Segment Start: Data excerpts
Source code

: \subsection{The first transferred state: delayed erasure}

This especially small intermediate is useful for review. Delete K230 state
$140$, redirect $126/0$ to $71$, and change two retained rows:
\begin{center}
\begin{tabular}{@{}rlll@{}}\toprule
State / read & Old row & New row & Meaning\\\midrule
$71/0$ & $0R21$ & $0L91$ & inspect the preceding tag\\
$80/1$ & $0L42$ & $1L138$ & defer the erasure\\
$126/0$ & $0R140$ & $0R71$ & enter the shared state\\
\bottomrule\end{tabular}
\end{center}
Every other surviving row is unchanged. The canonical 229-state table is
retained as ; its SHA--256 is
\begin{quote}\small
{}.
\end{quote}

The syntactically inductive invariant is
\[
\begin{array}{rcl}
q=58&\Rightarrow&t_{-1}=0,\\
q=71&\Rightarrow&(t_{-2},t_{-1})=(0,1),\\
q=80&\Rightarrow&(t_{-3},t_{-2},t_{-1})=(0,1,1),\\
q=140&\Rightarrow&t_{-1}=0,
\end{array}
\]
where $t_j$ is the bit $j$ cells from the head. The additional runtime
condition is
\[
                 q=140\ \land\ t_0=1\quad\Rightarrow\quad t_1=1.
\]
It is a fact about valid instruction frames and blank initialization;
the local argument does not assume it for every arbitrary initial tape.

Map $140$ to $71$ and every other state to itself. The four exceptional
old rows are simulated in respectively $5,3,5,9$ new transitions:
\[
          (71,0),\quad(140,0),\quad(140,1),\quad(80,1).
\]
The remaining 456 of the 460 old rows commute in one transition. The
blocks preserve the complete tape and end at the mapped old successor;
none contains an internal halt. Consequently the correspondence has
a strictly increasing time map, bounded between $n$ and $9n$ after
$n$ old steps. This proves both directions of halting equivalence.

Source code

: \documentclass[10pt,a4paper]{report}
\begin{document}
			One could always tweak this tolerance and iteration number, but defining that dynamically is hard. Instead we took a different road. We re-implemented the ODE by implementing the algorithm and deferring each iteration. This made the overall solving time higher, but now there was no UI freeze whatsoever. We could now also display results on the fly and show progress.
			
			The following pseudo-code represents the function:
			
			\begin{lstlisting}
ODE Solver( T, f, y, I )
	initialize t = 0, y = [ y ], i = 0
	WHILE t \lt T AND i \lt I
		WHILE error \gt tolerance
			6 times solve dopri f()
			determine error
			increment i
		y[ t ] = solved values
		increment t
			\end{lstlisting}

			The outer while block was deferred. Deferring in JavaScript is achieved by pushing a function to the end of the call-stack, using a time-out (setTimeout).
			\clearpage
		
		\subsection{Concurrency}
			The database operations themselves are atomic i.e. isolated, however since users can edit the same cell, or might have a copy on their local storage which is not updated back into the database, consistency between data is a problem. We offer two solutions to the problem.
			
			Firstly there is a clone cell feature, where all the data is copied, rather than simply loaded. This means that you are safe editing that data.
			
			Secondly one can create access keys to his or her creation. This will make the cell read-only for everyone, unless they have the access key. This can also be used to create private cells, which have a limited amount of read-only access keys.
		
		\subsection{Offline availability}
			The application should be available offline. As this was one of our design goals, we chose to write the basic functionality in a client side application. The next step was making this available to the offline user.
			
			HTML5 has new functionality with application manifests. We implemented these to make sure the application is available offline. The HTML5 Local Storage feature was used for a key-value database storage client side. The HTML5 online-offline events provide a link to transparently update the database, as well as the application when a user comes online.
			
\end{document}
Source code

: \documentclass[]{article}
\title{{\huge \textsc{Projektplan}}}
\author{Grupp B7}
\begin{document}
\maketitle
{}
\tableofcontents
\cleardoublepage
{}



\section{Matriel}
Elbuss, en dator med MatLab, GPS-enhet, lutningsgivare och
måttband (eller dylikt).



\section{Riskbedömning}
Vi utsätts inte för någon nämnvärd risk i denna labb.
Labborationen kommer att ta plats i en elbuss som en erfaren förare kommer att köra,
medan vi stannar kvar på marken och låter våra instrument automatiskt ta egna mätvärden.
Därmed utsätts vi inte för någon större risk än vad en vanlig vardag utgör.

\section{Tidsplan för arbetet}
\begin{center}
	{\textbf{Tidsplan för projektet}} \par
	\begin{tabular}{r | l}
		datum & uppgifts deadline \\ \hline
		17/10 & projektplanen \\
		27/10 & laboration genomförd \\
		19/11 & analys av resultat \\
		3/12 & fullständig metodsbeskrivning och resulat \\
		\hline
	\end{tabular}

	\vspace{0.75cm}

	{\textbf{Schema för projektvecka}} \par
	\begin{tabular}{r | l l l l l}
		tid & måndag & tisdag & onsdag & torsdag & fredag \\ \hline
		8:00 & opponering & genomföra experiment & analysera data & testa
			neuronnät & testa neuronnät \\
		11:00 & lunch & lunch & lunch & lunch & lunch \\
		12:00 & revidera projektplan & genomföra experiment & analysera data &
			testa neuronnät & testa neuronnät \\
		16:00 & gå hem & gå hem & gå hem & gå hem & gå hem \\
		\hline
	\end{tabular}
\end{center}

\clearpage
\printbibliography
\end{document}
Segment End: Data excerpts
Set down the entries again, exactly as they stand above.

- **Task response**:
Source code

: \subsection{The first transferred state: delayed erasure}

This especially small intermediate is useful for review. Delete K230 state
$140$, redirect $126/0$ to $71$, and change two retained rows:
\begin{center}
\begin{tabular}{@{}rlll@{}}\toprule
State / read & Old row & New row & Meaning\\\midrule
$71/0$ & $0R21$ & $0L91$ & inspect the preceding tag\\
$80/1$ & $0L42$ & $1L138$ & defer the erasure\\
$126/0$ & $0R140$ & $0R71$ & enter the shared state\\
\bottomrule\end{tabular}
\end{center}
Every other surviving row is unchanged. The canonical 229-state table is
retained as ; its SHA--256 is
\begin{quote}\small
{}.
\end{quote}

The syntactically inductive invariant is
\[
\begin{array}{rcl}
q=58&\Rightarrow&t_{-1}=0,\\
q=71&\Rightarrow&(t_{-2},t_{-1})=(0,1),\\
q=80&\Rightarrow&(t_{-3},t_{-2},t_{-1})=(0,1,1),\\
q=140&\Rightarrow&t_{-1}=0,
\end{array}
\]
where $t_j$ is the bit $j$ cells from the head. The additional runtime
condition is
\[
                 q=140\ \land\ t_0=1\quad\Rightarrow\quad t_1=1.
\]
It is a fact about valid instruction frames and blank initialization;
the local argument does not assume it for every arbitrary initial tape.

Map $140$ to $71$ and every other state to itself. The four exceptional
old rows are simulated in respectively $5,3,5,9$ new transitions:
\[
          (71,0),\quad(140,0),\quad(140,1),\quad(80,1).
\]
The remaining 456 of the 460 old rows commute in one transition. The
blocks preserve the complete tape and end at the mapped old successor;
none contains an internal halt. Consequently the correspondence has
a strictly increasing time map, bounded between $n$ and $9n$ after
$n$ old steps. This proves both directions of halting equivalence.

Source code

: \documentclass[10pt,a4paper]{report}
\begin{document}
			One could always tweak this tolerance and iteration number, but defining that dynamically is hard. Instead we took a different road. We re-implemented the ODE by implementing the algorithm and deferring each iteration. This made the overall solving time higher, but now there was no UI freeze whatsoever. We could now also display results on the fly and show progress.
			
			The following pseudo-code represents the function:
			
			\begin{lstlisting}
ODE Solver( T, f, y, I )
	initialize t = 0, y = [ y ], i = 0
	WHILE t \lt T AND i \lt I
		WHILE error \gt tolerance
			6 times solve dopri f()
			determine error
			increment i
		y[ t ] = solved values
		increment t
			\end{lstlisting}

			The outer while block was deferred. Deferring in JavaScript is achieved by pushing a function to the end of the call-stack, using a time-out (setTimeout).
			\clearpage
		
		\subsection{Concurrency}
			The database operations themselves are atomic i.e. isolated, however since users can edit the same cell, or might have a copy on their local storage which is not updated back into the database, consistency between data is a problem. We offer two solutions to the problem.
			
			Firstly there is a clone cell feature, where all the data is copied, rather than simply loaded. This means that you are safe editing that data.
			
			Secondly one can create access keys to his or her creation. This will make the cell read-only for everyone, unless they have the access key. This can also be used to create private cells, which have a limited amount of read-only access keys.
		
		\subsection{Offline availability}
			The application should be available offline. As this was one of our design goals, we chose to write the basic functionality in a client side application. The next step was making this available to the offline user.
			
			HTML5 has new functionality with application manifests. We implemented these to make sure the application is available offline. The HTML5 Local Storage feature was used for a key-value database storage client side. The HTML5 online-offline events provide a link to transparently update the database, as well as the application when a user comes online.
			
\end{document}
Source code

: \documentclass[]{article}
\title{{\huge \textsc{Projektplan}}}
\author{Grupp B7}
\begin{document}
\maketitle
{}
\tableofcontents
\cleardoublepage
{}



\section{Matriel}
Elbuss, en dator med MatLab, GPS-enhet, lutningsgivare och
måttband (eller dylikt).



\section{Riskbedömning}
Vi utsätts inte för någon nämnvärd risk i denna labb.
Labborationen kommer att ta plats i en elbuss som en erfaren förare kommer att köra,
medan vi stannar kvar på marken och låter våra instrument automatiskt ta egna mätvärden.
Därmed utsätts vi inte för någon större risk än vad en vanlig vardag utgör.

\section{Tidsplan för arbetet}
\begin{center}
	{\textbf{Tidsplan för projektet}} \par
	\begin{tabular}{r | l}
		datum & uppgifts deadline \\ \hline
		17/10 & projektplanen \\
		27/10 & laboration genomförd \\
		19/11 & analys av resultat \\
		3/12 & fullständig metodsbeskrivning och resulat \\
		\hline
	\end{tabular}

	\vspace{0.75cm}

	{\textbf{Schema för projektvecka}} \par
	\begin{tabular}{r | l l l l l}
		tid & måndag & tisdag & onsdag & torsdag & fredag \\ \hline
		8:00 & opponering & genomföra experiment & analysera data & testa
			neuronnät & testa neuronnät \\
		11:00 & lunch & lunch & lunch & lunch & lunch \\
		12:00 & revidera projektplan & genomföra experiment & analysera data &
			testa neuronnät & testa neuronnät \\
		16:00 & gå hem & gå hem & gå hem & gå hem & gå hem \\
		\hline
	\end{tabular}
\end{center}

\clearpage
\printbibliography
\end{document}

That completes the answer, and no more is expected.